Read KaTom's article on seasoning cast iron for a more in-depth guide on how to season your cast iron cookware.

Cast Iron Cooking

Cast iron cookware is hard and dense, making it a great material for retaining heat. These same properties can make the cookware brittle under certain conditions, meaning cast iron pans can crack or warp if handled improperly. Sudden, dramatic temperature changes can cause fine cracks in the iron or warp the bottom, either of which will render the pan unusable.

A cast iron skillet is one of the most versatile pieces of cookware you can own, allowing you to sear, fry, bake, and more all in one pan. However, you should avoid anything that will damage the layer of seasoning on the pan. Metal utensils can be used carefully if you avoid scraping, but stay away from anything with sharp edges that might easily scratch through the seasoning. Acidic foods can also eat through the seasoning, so avoid dishes heavy in ingredients like tomato or vinegar, and never deglaze with wine. These acidic ingredients can not only remove the seasoning, but will also react with the iron to impart a metallic flavor to the food.2

Cast Iron Cooking Tips:

  • Heat the pan slowly by allowing it to preheat in the oven or by starting the burner on low before turning up the heat.
  • Do not bring the pan to high heat while empty.
  • Use a burner as close to the size of the pan as possible to encourage even heat distribution.3
  • Don't scrape the pan with metal utensils or use utensils with sharp edges.
  • Do not cook acidic foods, including tomato, vinegar, or wine.
  • Do not cook spinach, as it reacts with the metal and will turn black.4

Clean Your Cast Iron

How easy your cast iron cookware is to clean will come down to how well the pan has been seasoned. A well-seasoned pan will release most food effortlessly, making cleaning quick and easy. To achieve that, simply rinse the pan with warm – not hot – water after it has mostly cooled from cooking, using your fingers to remove anything that sticks. When necessary, scrub with a non-metal scouring pad or scrub brush. Lodge also offers plastic pan scrapers that can help remove cooked-on food without damaging the pan's seasoning. The most important part of cleaning any cast iron cookware is to dry the pan thoroughly immediately after cleaning to prevent rust. After drying the pan by patting, not rubbing it, with a towel, you can warm it in the oven or on a burner to remove any residual moisture. Finally, wipe the pan with a thin layer of oil to get it ready for the next use.

Cast Iron Cleaning Tips:

  • Never put a hot pan in water; this can cause cracks or warping.
  • Do not allow a cast iron pan to soak in water to remove stuck-on food, as this promotes rusting.
  • Heat-treated cast iron can be cleaned in the dishwasher, but this may remove any additional seasoning you have built up.
  • Remove any stuck-on food with a non-metal scouring pad, scrub brush, or plastic scraper
  • For stubborn cooked-on food, scrub the pan with salt.
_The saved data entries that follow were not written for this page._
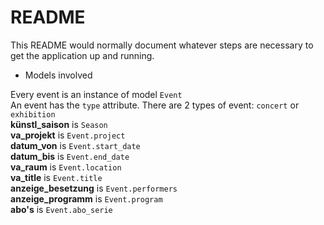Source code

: # README

This README would normally document whatever steps are necessary to get the
application up and running.

* Models involved

Every event is an instance of model `Event` <br />
An event has the `type` attribute. There are 2 types of event: `concert` or `exhibition`<br />
**künstl_saison** is `Season` <br />
**va_projekt** is `Event.project` <br />
**datum_von** is `Event.start_date` <br />
**datum_bis** is `Event.end_date`  <br />
**va_raum** is `Event.location` <br />
**va_title** is `Event.title` <br />
**anzeige_besetzung** is `Event.performers` <br />
**anzeige_programm** is `Event.program` <br />
**abo's** is `Event.abo_serie` 

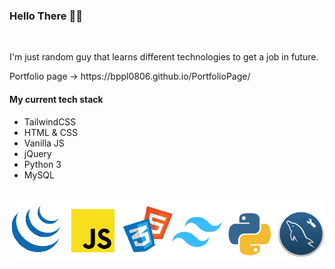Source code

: ### Hello There 👋🗿
<br>
<p>I'm just random guy that learns different
technologies to get a job in future.</p>
Portfolio page -> https://bppl0806.github.io/PortfolioPage/
<br>
<h4>My current tech stack</h4>
<ul>
 <li>TailwindCSS</li>
 <li>HTML & CSS</li>
 <li>Vanilla JS</li>
 <li>jQuery</li>
 <li>Python 3</li>
 <li>MySQL</li>
</ul>
<br>
<img src="image212.png"/>
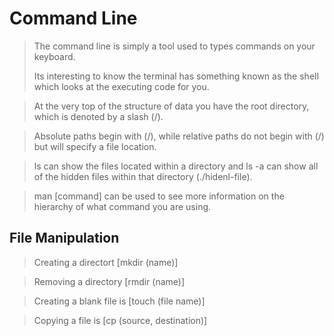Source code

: # Command Line
> The command line is simply a tool used to types commands on your keyboard.
> 
> Its interesting to know the terminal has something known as the shell which looks 
at the executing code for you.

> At the very top of the structure of data you have the root directory, which is denoted by a slash (/).

> Absolute paths begin with (/), while relative paths do not begin with (/) but will specify a file location. 

> ls can show the files located within a directory and ls -a can show all of the hidden files within that directory (./hidenl-file).

> man [command] can be used to see more information on the hierarchy of what command you are using.

## File Manipulation

> Creating a directort [mkdir (name)]

> Removing a directory [rmdir (name)]

> Creating a blank file is [touch (file name)]

> Copying a file is [cp (source, destination)]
Coarse kosher salt is recommended.
  • While many cast iron purists refuse to use it, mild dishwashing soap will not damage a good layer of seasoning.
  • Fully dry the pan when it's clean with a towel and low heat from an oven or burner.
  • Wipe pan with a thin layer of oil when dry.
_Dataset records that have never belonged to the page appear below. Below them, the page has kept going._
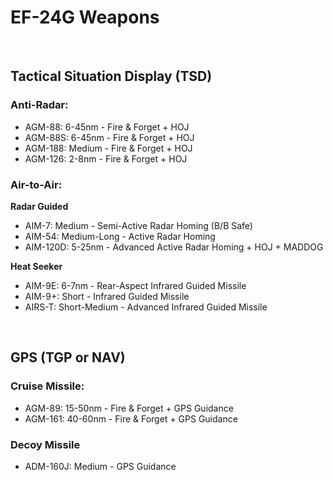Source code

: # EF-24G Weapons

<br>

## **Tactical Situation Display (TSD)**

### **Anti-Radar:**

-   AGM-88: 6-45nm - Fire & Forget + HOJ
-   AGM-88S: 6-45nm - Fire & Forget + HOJ
-   AGM-188: Medium - Fire & Forget + HOJ
-   AGM-126: 2-8nm - Fire & Forget + HOJ

### **Air-to-Air:**

**Radar Guided**

-   AIM-7: Medium - Semi-Active Radar Homing (B/B Safe)
-   AIM-54: Medium-Long - Active Radar Homing
-   AIM-120D: 5-25nm - Advanced Active Radar Homing + HOJ + MADDOG

**Heat Seeker**

-   AIM-9E: 6-7nm - Rear-Aspect Infrared Guided Missile
-   AIM-9+: Short - Infrared Guided Missile
-   AIRS-T: Short-Medium - Advanced Infrared Guided Missile

<br>

## **GPS (TGP or NAV)**

### **Cruise Missile:**

-   AGM-89: 15-50nm - Fire & Forget + GPS Guidance
-   AGM-161: 40-60nm - Fire & Forget + GPS Guidance

### **Decoy Missile**

-   ADM-160J: Medium - GPS Guidance

<br>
Cast Iron Cookware Storage

Clean, seasoned cast iron can be stored anywhere dry. Pans that can nest can be stored that way with paper towels between them, but lids should be stored separately to allow air circulation. Many who collect cast iron pieces like to display them. Most display methods allow ample air circulation, so this is a great way to store your collection, but keep the weight in mind when planning how you will accomplish this. Wall hooks, a pot rack, or a baker's rack are all options to consider, but keep each shelf or hook's weight limit in mind and spread out your collection or limit how many pieces you display as needed.


  1. Cast Iron Use and Care. Lodge Cast Iron. Accessed May 2016.
  2. What to Cook in Cast Iron. bon appétit. Accessed May 2016.
  3. Heavy Metal. Cooking Issues. Accessed May 2016.
  4. Cooking with Cast Iron. The Cast Iron Collector. Accessed May 2016.